The awful state of the world of mankind necessitated the coming of the Redeemer since there could be no hope of deliverance apart from Him. The character of God, which is righteousness, absolute and uncompromising, demands that every sin be dealt with. While God is merciful, gracious, and slow to anger, forgiving iniquities and transgressions, ”that will by no means clear the guilty” (Exodus 34:7). While God is love, God is also holy and righteous, so holy that He is “of purer eyes than to behold evil, and [canst] not look on iniquity” (Habakkuk 1:13). His righteousness demands that every sin must be dealt with impartially. In order to be true to Himself, God had to deal with the problem of sin. In order to deal justly and, at the same time, mercifully, someone had to suffer the death penalty for the sin of the world.

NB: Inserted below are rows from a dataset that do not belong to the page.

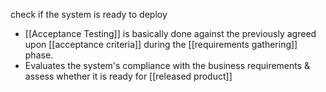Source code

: check if the system is ready to deploy

- [[Acceptance Testing]] is basically done against the previously agreed upon [[acceptance criteria]] during the [[requirements gathering]] phase.
- Evaluates the system's compliance with the business requirements & assess whether it is ready for [[released product]]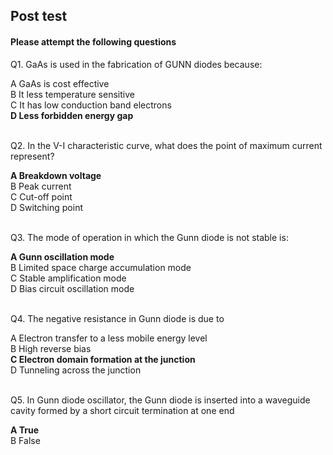 ## Post test
#### Please attempt the following questions


Q1. GaAs is used in the fabrication of GUNN diodes because:<br>

A   GaAs is cost effective  
B   It less temperature sensitive  
C   It has low conduction band electrons  
<b>D   Less forbidden energy gap</b>  
<br>

Q2. In the V-I characteristic curve, what does the point of maximum current represent?<br>

<b>A   Breakdown voltage</b>  
B   Peak current  
C   Cut-off point  
D   Switching point  
<br>

Q3. The mode of operation in which the Gunn diode is not stable is:<br>
  
<b>A   Gunn oscillation mode</b>  
B   Limited space charge accumulation mode  
C   Stable amplification mode  
D   Bias circuit oscillation mode  
<br>

Q4. The negative resistance in Gunn diode is due to<br>
 
A   Electron transfer to a less mobile energy level  
B   High reverse bias  
<b>C   Electron domain formation at the junction</b>  
D   Tunneling across the junction  
<br>

Q5. In Gunn diode oscillator, the Gunn diode is inserted into a waveguide cavity formed by a short circuit termination at one end<br>

<b>A   True</b>  
B   False  



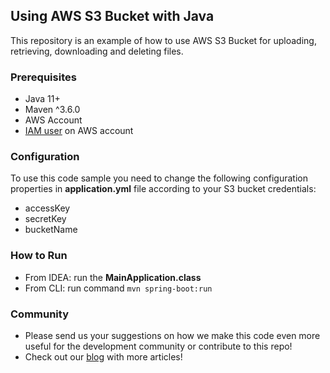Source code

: ## Using AWS S3 Bucket with Java
This repository is an example of how to use AWS S3 Bucket for uploading, 
retrieving, downloading and deleting files.

### Prerequisites
* Java 11+
* Maven ^3.6.0
* AWS Account
* [IAM user](https://docs.aws.amazon.com/IAM/latest/UserGuide/id_users_create.html) on AWS account

### Configuration
To use this code sample you need to change the following configuration properties in **__application.yml__** file according to your S3 bucket credentials:

* accessKey
* secretKey
* bucketName

### How to Run
* From IDEA: run the **__MainApplication.class__**
* From CLI: run command `mvn spring-boot:run` 

### Community
* Please send us your suggestions on how we make this code even more useful for the development community or contribute to this repo!
* Check out our [blog](https://oril.co/blog) with more articles!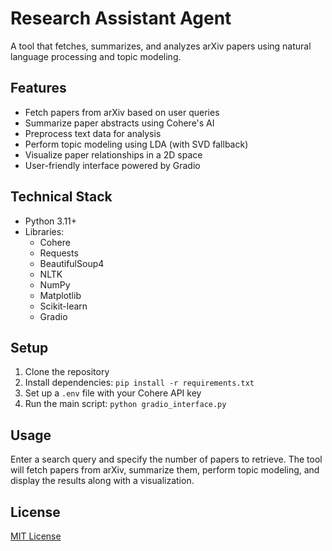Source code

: # Research Assistant Agent

A tool that fetches, summarizes, and analyzes arXiv papers using natural language processing and topic modeling.

## Features

- Fetch papers from arXiv based on user queries
- Summarize paper abstracts using Cohere's AI
- Preprocess text data for analysis
- Perform topic modeling using LDA (with SVD fallback)
- Visualize paper relationships in a 2D space
- User-friendly interface powered by Gradio

## Technical Stack

- Python 3.11+
- Libraries:
  - Cohere
  - Requests
  - BeautifulSoup4
  - NLTK
  - NumPy
  - Matplotlib
  - Scikit-learn
  - Gradio

## Setup

1. Clone the repository
2. Install dependencies: `pip install -r requirements.txt`
3. Set up a `.env` file with your Cohere API key
4. Run the main script: `python gradio_interface.py`

## Usage

Enter a search query and specify the number of papers to retrieve. The tool will fetch papers from arXiv, summarize them, perform topic modeling, and display the results along with a visualization.

## License

[MIT License](LICENSE)
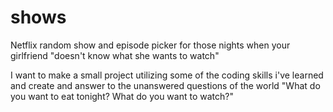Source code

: # shows
Netflix random show and episode picker for those nights when your girlfriend "doesn't know what she wants to watch"

I want to make a small project utilizing some of the coding skills i've learned
and create and answer to the unanswered questions of the world
"What do you want to eat tonight? What do you want to watch?"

In the Person of Jesus Christ God solved the problem of the eternal well-being of the sinner. He sent His Son to die as the sinner’s perfect Substitute, and thereby redeemed the sinner. Man was lost to God and heaven, and God’s purpose in redemption could be realized only through the Incarnate Son of God, for the Son of God Incarnate is the connecting link bringing together God and sinful man. The sinner’s relation to Jesus Christ is vital. Christ became a man “that He by the grace of God should taste death for every man” (Hebrews 2:9). The Word, who is the eternal Son of God, became flesh and was obliged to be made in the likeness of man in order to redeem him.

Christ defined the purpose of His Incarnation and earthly ministry when He said, “I came not to call the righteous, but sinners to repentance” (Mark 2:17). There is no implication in these words that there is a sinful class of men who need repentance and another righteous class who do not. Nor is there a suggestion that there are “righteous ones,” for in Romans 3:10 it is said, “There is none righteous, no, not one.”

Consider the conditions under which Christ stated this purpose. Scribes and Pharisees were upbraiding Him because He had gone into the house of Levi to eat with publicans and sinners (Mark 2:14-16). His critics exalted themselves above sinners, priding themselves in an unpossessed righteousness which thereby excluded them from any realization or acknowledgement of their own sin.

In Levi’s house, however, there were those who recognized their sinful state. It was for this reason that the Lord Jesus went to that group, namely, to bring salvation to them. Physicians go into sick rooms, not because of the pleasantness of disease and suffering, but because of a desire to relieve and cure the sick. So sinners are the special objects of the Saviour’s love and power. He came into the world to save sinners.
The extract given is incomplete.